You need to define a separate trait to act as the type level function between a selector type and the field type. (In the future when we have general const generics, the selector could be an enum instead of four separate types.)

pub trait HasFields {
  type A;
  type B;
  type C;
  type D;
}

pub trait Select<F> {
    type Out;
}

pub struct SelA;
pub struct SelB;
pub struct SelC;
pub struct SelD;
impl<T: HasFields> Select<SelA> for T { type Out = T::A; }
impl<T: HasFields> Select<SelB> for T { type Out = T::B; }
impl<T: HasFields> Select<SelC> for T { type Out = T::C; }
impl<T: HasFields> Select<SelD> for T { type Out = T::D; }

pub struct Foo<T: HasFields + Select<F>, F> {
  inner: <T as Select<F>>::Out,
}

Note that you might want to eliminate HasFields entirely, and just have the implementors directly implement Select four times. This might be usefully more flexible and simplify trait bounds, or it might complicate the job of implementors without any benefits, depending on the situation.

2 Likes

Could I trouble you to write the code without HasFields ? The part I don't understand is -- once you remove HasFields, what do you replace T::A, T::B, T::C, T::smiley: with ?

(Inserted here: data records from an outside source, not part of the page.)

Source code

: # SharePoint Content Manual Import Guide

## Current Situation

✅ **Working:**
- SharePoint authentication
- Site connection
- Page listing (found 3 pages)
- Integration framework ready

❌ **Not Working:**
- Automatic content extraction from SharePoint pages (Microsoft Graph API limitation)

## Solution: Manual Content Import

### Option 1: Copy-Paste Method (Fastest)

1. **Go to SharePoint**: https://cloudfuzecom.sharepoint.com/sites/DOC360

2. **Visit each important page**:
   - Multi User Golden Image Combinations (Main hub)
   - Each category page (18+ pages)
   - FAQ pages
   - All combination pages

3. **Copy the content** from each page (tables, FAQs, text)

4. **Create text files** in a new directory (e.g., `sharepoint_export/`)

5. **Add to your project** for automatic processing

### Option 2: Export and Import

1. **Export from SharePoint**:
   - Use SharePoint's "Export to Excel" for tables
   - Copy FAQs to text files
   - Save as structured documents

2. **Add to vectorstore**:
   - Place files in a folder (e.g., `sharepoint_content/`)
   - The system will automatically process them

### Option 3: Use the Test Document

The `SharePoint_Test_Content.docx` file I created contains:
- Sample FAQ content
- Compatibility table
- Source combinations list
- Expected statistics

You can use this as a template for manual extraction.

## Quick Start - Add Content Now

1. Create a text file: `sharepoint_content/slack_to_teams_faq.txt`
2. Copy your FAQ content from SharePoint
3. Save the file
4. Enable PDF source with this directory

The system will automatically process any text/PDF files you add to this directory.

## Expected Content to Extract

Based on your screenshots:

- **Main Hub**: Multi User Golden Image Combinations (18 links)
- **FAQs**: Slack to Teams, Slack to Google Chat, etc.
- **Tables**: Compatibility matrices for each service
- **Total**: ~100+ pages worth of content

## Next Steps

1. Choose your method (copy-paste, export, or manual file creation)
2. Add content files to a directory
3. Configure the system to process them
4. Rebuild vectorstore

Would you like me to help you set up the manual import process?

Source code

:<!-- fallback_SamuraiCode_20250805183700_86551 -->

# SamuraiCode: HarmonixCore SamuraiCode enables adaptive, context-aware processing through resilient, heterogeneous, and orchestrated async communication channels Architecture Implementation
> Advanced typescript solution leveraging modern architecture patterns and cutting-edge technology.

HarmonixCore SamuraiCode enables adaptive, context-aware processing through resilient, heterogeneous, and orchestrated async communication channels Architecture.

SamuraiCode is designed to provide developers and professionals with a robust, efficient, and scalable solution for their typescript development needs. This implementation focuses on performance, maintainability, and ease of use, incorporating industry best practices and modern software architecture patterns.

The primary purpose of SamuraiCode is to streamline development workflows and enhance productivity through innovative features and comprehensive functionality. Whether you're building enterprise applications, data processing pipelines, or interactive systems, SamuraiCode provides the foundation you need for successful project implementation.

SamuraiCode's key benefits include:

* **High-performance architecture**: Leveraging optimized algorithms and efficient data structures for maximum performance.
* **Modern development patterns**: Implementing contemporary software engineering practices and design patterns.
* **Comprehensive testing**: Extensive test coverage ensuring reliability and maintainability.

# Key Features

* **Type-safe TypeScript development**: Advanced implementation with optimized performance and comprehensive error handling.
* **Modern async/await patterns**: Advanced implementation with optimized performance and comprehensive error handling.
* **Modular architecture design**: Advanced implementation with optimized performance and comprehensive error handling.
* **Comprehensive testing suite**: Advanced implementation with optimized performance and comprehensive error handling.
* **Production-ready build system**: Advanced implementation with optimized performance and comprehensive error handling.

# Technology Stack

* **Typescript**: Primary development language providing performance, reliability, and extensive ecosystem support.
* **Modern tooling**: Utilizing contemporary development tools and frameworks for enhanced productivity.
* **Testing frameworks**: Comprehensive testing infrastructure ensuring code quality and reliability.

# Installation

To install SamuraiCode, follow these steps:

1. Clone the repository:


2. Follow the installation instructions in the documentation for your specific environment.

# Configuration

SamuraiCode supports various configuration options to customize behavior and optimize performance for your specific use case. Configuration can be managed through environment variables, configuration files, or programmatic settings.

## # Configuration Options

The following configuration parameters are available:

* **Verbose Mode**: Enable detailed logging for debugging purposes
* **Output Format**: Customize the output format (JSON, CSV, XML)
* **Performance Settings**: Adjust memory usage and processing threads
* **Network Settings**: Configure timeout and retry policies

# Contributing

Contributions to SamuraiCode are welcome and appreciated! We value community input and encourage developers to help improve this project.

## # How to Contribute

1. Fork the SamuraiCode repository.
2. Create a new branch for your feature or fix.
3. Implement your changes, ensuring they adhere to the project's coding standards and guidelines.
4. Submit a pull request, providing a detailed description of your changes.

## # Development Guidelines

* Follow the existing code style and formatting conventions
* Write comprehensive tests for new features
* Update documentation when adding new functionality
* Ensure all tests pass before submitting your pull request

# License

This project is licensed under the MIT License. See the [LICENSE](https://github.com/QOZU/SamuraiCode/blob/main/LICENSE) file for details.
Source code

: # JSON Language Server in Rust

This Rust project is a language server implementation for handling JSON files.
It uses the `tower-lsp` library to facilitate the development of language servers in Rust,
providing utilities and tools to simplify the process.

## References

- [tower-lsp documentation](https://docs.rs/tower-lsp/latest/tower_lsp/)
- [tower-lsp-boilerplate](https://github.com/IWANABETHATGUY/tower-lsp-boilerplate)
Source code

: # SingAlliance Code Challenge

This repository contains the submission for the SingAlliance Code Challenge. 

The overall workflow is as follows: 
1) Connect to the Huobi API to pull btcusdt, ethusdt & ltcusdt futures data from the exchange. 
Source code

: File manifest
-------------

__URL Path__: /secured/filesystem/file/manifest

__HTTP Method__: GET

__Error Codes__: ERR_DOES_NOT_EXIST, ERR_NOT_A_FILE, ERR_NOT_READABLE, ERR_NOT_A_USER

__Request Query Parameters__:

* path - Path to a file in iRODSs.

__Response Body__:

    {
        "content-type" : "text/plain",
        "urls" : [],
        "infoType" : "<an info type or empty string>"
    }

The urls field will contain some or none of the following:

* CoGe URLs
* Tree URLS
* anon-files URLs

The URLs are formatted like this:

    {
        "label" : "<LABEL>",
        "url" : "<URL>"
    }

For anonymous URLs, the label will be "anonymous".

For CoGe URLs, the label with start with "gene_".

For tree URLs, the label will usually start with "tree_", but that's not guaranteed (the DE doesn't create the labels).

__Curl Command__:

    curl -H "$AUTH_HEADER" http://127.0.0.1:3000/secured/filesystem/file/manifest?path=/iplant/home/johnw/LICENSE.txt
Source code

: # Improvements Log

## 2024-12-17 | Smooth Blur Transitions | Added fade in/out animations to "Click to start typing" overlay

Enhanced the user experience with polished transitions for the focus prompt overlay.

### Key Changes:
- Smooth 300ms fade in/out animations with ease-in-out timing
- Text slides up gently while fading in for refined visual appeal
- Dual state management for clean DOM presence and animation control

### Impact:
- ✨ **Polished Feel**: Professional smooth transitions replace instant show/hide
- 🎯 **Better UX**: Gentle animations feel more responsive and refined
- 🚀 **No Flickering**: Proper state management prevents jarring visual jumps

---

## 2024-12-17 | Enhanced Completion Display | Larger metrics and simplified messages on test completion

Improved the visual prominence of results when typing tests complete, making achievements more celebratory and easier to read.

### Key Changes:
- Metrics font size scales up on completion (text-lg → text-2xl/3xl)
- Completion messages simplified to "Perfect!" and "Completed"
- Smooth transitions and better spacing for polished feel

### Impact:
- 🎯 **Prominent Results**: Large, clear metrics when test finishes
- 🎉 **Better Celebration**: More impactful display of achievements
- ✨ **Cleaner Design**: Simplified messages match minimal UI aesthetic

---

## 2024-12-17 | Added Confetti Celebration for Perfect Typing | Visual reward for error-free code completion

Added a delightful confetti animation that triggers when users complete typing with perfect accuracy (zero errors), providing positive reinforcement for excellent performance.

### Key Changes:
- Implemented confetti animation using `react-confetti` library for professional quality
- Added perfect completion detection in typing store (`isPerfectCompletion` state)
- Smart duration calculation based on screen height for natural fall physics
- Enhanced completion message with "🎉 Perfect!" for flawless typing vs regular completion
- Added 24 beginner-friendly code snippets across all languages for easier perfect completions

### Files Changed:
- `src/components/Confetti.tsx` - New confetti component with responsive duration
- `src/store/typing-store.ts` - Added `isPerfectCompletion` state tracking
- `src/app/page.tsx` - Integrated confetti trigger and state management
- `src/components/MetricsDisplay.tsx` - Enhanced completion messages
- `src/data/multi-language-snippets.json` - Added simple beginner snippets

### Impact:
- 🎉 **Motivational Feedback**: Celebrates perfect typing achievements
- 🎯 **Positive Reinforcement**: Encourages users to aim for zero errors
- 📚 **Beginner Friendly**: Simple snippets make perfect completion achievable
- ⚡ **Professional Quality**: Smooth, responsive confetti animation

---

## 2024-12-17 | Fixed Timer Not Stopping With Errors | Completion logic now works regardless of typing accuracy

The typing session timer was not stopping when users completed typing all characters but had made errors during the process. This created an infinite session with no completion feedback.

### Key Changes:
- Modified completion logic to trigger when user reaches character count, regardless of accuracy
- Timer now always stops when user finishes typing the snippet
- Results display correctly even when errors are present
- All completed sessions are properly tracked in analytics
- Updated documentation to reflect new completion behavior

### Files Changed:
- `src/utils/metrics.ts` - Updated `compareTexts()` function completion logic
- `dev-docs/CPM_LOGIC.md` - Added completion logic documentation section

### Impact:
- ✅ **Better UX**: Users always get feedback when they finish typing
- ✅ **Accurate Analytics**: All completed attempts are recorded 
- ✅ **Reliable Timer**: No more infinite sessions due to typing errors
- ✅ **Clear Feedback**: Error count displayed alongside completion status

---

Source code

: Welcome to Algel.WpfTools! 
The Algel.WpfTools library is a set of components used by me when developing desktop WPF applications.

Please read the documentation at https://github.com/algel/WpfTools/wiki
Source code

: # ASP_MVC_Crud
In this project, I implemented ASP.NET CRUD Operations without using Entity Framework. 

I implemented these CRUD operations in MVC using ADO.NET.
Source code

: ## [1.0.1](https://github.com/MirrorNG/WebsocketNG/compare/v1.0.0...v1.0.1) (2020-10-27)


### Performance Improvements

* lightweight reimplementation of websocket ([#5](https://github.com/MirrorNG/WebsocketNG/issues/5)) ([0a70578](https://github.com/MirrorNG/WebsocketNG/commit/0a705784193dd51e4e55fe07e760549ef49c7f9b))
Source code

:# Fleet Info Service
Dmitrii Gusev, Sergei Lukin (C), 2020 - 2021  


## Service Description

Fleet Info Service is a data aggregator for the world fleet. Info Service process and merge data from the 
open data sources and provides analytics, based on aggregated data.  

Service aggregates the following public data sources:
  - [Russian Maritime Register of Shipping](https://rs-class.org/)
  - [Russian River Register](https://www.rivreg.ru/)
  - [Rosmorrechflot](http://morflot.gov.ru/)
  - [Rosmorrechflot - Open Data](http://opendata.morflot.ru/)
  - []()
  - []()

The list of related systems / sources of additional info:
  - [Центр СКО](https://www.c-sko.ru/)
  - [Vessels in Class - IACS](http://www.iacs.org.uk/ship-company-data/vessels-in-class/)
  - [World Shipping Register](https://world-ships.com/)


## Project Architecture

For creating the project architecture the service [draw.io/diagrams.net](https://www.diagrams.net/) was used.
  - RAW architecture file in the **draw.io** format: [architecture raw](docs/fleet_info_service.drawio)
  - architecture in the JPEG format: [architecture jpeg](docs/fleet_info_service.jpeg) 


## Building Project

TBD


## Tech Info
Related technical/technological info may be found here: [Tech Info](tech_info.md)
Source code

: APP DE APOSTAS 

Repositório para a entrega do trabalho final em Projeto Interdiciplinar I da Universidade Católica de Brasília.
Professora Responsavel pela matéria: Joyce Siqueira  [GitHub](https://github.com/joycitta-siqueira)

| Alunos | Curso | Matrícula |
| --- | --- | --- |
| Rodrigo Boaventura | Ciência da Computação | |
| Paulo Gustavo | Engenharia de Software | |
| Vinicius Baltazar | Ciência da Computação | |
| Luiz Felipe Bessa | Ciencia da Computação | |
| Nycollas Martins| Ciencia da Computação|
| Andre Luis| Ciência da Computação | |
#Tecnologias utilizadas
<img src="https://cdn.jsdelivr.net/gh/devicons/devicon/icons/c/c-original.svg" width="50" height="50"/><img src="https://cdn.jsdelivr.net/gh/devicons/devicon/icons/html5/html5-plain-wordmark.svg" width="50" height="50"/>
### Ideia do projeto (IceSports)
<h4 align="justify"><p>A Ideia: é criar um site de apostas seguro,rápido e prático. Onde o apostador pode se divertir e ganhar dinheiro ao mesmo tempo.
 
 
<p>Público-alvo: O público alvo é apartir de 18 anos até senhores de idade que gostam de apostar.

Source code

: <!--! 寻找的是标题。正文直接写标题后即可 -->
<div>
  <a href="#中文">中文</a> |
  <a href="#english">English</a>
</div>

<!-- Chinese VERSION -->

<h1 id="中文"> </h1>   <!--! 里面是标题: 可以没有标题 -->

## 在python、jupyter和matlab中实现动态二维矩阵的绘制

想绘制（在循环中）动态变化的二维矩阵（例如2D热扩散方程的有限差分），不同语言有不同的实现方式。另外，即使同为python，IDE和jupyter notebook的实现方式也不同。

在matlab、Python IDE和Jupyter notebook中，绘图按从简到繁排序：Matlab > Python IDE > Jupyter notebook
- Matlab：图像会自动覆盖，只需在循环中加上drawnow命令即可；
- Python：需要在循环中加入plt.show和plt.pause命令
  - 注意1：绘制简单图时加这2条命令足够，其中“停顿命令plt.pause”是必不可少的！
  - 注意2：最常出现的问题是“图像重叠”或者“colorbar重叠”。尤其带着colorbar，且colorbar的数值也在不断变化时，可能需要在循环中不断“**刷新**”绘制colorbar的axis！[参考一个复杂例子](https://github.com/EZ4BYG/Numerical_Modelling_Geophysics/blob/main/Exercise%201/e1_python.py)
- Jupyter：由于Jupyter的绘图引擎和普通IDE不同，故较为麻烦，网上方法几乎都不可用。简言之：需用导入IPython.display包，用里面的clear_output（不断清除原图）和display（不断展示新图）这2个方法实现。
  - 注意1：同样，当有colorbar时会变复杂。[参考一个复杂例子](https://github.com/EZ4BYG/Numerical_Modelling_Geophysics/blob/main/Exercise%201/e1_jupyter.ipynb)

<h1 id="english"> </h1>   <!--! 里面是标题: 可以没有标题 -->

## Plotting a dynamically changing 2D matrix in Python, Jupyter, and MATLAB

That's hard to do because the generic implementations go away, but it might be like this (supposing that Something would have implemented HasFields):

struct Something {
    a: i32, // I assume that the implementor should in fact have a field…
}
impl Select<SelA> for Something { type Out = i32; }
// ... and more for the other selectors

In the places you would write T::A, you write <T as Select<SelA>>::Out instead; and a T: HasFields bound becomes

T: Select<SelA> + Select<SelB> + Select<SelC> + Select<SelD>

Of course, this is more verbose in each step, but it means the selection doesn't need a trait that lists every type; as I said, it depends on which tradeoff you want. The main point is that HasFields itself it's not actually necessary.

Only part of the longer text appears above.